Together, these results confirm our finding of the effect of hypoxia and HCoV-OC43 infection in combination inducing a strong and diverse inflammatory and immune response, highlighting the amplifying role of hypoxia in modulating the cellular responses to viral infection.

3.2. Synergistic Effect of Hypoxia and HCoV-OC43 Infection on Synergistic Inflammatory Gene Expression

HCoV-OC43 infection in hypoxia appeared to exacerbate inflammatory responses compared to infection under normoxic conditions, as evidenced by GO and transcriptomic analyses (Figure 1 and Figure 2), suggesting a possible synergistic interaction between the two factors, as indicated previously in the literature [22]. Therefore, we decided to investigate this in more detail. We defined gene expression changes as synergistic when the fold change of a gene in the HOC43 condition was at least twice the sum of fold changes seen in the HAlone and NOC43 conditions, normalized to NAlone. To identify synergistic downregulation, we applied the same principle to the reciprocal of the downregulated mRNA fold changes. In addition, we compared the results from these potential synergistically regulated genes with results from the NOC43 vs. HOC43 differential expression analysis to assess correlation and statistical significance between conditions. The analysis revealed 191 synergistically upregulated genes (Figure 3) and 43 synergistically downregulated genes (Figure 4). In total, 162 of these genes were protein-coding, 30 were long non-coding RNAs, 19 were long intergenic non-coding RNAs, 11 were pseudogenes, and 12 were unidentified transcripts. Complete data for all 191 synergistically regulated genes are provided in Supplementary Materials File S1. To determine whether synergistic gene expression was specific to the A549 cell line, MRC-5 lung fibroblast cells were infected with HCoV-OC43 under hypoxic or normoxic conditions using the same methodology described previously. Three synergistic genes, IL1B, TNFAIP3 and IRAK2 that exhibited synergistic upregulation in A549 cells and are key modulators of inflammatory signaling were then analyzed for expression in MRC-5 cells by qRT-PCR, confirming that all three genes were significantly upregulated in the HOC43 condition (Figure S1).
Key genes synergistically upregulated by HCoV-OC43 infection in hypoxia compared to individual conditions included CSF2 (also known as GM-CSF), IL6, CCL20, IL1A, and CXCL8 (also known as IL-8) (Figure 3). Some of the most differentially expressed genes, such as CSF2 or IL6, had very large fold changes into the thousands. This is likely due to the de novo nature of expression, where the levels of mRNA at homeostasis were low or zero, resulting in very high fold-upregulation being observed. Levels of IL-6 protein have previously been shown to increase around 1000-fold during inflammatory events [46].
While HCoV-OC43 infection in hypoxia also induced synergistic downregulation, the overall fold change in these responses was smaller compared to the upregulated genes, and the downregulated genes appeared more random with no clear focus on immune or inflammatory pathways (Figure 4).

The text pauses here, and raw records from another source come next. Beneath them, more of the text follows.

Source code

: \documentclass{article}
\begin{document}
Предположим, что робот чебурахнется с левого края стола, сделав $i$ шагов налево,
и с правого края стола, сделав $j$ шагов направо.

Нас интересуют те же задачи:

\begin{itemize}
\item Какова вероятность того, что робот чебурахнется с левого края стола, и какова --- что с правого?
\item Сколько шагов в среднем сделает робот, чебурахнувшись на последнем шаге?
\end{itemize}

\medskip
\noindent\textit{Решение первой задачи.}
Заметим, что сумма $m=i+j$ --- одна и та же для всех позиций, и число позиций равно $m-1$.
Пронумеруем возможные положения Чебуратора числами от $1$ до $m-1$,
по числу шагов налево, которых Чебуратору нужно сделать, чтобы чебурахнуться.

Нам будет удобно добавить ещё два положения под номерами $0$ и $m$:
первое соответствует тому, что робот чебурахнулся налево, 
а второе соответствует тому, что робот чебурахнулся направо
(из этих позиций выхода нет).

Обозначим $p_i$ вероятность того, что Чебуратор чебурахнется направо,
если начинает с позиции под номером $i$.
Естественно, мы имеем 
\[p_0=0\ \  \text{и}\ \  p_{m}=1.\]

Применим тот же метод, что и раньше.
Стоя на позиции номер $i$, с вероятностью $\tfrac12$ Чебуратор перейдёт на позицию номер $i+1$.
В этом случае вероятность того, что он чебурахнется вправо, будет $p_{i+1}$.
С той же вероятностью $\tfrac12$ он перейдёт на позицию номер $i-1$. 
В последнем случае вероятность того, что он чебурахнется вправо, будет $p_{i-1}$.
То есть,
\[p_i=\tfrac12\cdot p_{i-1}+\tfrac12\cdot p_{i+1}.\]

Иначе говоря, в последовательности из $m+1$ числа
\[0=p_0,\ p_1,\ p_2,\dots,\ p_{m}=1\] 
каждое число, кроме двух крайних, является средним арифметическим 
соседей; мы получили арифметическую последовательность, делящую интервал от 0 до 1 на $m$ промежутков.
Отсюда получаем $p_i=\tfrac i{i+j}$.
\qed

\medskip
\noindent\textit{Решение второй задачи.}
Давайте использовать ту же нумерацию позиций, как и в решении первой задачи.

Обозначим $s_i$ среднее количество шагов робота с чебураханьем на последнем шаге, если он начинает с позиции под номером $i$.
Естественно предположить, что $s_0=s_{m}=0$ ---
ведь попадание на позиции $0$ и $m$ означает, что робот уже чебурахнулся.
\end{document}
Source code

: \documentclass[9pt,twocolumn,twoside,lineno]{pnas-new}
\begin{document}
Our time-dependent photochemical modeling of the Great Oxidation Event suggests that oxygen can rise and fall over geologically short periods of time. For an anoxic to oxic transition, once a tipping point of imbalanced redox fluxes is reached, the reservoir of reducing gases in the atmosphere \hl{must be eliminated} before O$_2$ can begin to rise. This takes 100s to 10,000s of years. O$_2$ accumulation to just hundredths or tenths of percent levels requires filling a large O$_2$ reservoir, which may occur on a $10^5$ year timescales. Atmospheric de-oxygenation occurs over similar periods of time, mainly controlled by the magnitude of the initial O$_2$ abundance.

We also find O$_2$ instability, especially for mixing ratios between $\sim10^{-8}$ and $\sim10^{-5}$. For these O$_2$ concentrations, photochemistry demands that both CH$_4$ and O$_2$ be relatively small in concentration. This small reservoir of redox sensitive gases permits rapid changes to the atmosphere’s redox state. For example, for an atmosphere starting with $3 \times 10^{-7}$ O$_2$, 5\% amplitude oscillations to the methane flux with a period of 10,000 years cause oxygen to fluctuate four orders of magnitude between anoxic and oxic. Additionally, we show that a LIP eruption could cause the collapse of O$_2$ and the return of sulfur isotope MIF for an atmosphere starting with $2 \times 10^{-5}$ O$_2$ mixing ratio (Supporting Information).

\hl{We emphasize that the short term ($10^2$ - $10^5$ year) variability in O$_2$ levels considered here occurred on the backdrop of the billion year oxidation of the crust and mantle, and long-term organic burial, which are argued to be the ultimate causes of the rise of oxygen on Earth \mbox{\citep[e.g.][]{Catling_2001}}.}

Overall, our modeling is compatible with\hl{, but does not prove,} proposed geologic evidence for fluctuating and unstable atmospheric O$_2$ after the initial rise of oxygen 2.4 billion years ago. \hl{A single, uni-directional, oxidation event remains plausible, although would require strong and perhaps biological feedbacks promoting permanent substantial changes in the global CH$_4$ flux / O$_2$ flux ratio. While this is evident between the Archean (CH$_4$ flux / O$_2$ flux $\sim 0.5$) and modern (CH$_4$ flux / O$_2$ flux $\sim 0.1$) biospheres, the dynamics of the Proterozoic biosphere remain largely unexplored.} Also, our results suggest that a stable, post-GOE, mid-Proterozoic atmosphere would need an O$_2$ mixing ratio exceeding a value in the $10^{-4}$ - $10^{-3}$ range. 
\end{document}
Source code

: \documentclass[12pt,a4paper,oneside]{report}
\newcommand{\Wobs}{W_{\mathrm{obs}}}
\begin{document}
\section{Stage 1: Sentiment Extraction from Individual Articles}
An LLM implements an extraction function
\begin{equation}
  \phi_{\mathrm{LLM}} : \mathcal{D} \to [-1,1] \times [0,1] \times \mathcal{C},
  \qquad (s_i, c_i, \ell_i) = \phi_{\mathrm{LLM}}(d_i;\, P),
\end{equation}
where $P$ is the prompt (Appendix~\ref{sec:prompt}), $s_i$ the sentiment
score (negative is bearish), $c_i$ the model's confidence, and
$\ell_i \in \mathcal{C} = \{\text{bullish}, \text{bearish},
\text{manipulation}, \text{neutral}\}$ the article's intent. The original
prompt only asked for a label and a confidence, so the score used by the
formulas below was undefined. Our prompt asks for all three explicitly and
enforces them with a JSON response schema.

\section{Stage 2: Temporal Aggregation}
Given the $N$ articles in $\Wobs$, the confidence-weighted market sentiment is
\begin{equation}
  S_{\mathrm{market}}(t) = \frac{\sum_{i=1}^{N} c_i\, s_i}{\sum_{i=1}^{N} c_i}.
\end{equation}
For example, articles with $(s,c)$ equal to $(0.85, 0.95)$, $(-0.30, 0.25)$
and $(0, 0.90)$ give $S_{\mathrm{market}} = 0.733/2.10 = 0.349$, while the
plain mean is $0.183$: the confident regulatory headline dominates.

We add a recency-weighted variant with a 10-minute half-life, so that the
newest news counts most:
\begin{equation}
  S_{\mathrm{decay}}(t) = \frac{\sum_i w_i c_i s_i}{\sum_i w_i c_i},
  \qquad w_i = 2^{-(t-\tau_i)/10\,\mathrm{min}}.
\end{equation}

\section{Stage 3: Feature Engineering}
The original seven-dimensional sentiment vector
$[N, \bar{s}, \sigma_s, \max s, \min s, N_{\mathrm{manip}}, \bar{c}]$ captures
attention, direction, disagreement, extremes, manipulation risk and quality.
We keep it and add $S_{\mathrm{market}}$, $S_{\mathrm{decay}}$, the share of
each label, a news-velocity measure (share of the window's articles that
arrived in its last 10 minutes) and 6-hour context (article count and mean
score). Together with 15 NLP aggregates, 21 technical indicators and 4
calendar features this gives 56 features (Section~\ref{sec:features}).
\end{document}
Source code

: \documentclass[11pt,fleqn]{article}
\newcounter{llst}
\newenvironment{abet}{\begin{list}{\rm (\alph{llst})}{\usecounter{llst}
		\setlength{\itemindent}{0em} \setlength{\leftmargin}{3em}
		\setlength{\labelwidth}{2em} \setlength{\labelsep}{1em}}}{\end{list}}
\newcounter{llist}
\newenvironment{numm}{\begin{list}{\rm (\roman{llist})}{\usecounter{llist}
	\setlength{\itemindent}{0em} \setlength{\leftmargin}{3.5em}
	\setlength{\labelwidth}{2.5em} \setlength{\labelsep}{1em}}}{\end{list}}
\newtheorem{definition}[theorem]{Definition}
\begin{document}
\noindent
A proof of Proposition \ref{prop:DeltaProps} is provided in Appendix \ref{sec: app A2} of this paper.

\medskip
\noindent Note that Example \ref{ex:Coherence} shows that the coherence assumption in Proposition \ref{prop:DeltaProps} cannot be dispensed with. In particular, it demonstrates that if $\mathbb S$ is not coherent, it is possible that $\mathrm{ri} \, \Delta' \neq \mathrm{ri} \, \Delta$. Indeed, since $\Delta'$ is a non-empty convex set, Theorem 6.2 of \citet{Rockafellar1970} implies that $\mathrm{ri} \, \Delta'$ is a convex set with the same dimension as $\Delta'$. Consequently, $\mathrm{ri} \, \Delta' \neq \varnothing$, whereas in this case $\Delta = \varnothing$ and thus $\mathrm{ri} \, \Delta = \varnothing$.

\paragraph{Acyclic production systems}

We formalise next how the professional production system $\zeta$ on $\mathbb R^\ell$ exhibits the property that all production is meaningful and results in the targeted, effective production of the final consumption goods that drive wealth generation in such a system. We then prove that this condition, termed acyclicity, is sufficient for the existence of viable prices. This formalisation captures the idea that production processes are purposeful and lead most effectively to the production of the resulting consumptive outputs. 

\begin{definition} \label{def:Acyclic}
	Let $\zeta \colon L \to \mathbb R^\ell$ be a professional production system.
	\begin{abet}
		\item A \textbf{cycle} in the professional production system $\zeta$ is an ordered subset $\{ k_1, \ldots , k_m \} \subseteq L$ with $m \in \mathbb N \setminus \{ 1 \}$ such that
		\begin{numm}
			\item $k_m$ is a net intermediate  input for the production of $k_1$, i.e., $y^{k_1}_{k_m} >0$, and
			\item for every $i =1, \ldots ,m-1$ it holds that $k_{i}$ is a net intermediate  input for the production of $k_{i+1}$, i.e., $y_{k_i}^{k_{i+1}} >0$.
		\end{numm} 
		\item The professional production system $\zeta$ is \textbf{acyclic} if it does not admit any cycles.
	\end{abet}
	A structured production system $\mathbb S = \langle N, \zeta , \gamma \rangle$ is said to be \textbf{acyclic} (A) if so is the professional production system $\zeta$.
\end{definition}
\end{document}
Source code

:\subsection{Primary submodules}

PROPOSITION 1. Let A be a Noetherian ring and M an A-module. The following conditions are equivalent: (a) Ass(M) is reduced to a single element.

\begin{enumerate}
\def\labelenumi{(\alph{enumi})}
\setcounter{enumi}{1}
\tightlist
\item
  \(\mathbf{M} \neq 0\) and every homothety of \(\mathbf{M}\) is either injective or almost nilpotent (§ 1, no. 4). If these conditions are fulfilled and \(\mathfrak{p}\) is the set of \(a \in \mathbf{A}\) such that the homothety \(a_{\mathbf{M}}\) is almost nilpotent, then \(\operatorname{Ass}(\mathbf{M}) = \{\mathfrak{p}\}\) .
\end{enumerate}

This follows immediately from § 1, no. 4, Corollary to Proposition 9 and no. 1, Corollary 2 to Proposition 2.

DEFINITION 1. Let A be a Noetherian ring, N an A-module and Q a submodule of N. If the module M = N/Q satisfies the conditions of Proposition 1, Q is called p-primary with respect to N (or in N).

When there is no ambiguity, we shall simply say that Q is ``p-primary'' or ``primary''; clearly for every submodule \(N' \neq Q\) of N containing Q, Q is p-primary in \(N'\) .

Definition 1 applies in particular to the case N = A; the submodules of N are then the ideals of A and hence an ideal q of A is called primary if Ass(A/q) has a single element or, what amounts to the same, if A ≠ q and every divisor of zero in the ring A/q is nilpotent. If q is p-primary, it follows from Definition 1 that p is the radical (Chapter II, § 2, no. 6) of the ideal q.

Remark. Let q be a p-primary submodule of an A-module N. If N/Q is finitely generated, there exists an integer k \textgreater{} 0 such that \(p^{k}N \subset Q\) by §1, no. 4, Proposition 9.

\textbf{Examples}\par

3.3. Effect of Hypoxia on HCoV-OC43 Induced Expression of Clinically Relevant Cytokine Genes

Severe COVID-19 cases, particularly those involving CS, are characterized by heightened levels of proinflammatory cytokines, which are critical predictors of disease severity and mortality [1]. We analyzed our A549 cell RNA sequencing data to investigate the expression of 24 cytokines commonly elevated in severe COVID-19, with a particular focus on their expression in epithelial cells and the influence of hypoxia. This panel of cytokines was selected based on multiple studies that analyzed serum cytokine levels in mild, severe or fatal COVID-19 cases, demonstrating elevated levels in more severely affected patients [7,8,9,10,11]. Our findings revealed that 10 out of the 24 cytokines, namely CSF3, IL1A, IL1B, IL6, CXCL8, CCL2, CSF1, CCL20, PDGFB, and TNF, were expressed at the RNA level by A549 lung epithelial cells. Eight of these ten cytokines were significantly upregulated in the HOC43 condition, compared to NOC43 (Figure 5). All genes were identified as synergistically expressed, apart from CSF1 and PDGFB. This suggests that hypoxia may play a critical role in exacerbating the inflammatory response associated with COVID-19, potentially intensifying CS observed in severe cases. PDGFB gene expression was also significantly elevated in the HAlone condition compared to NOC43 [47].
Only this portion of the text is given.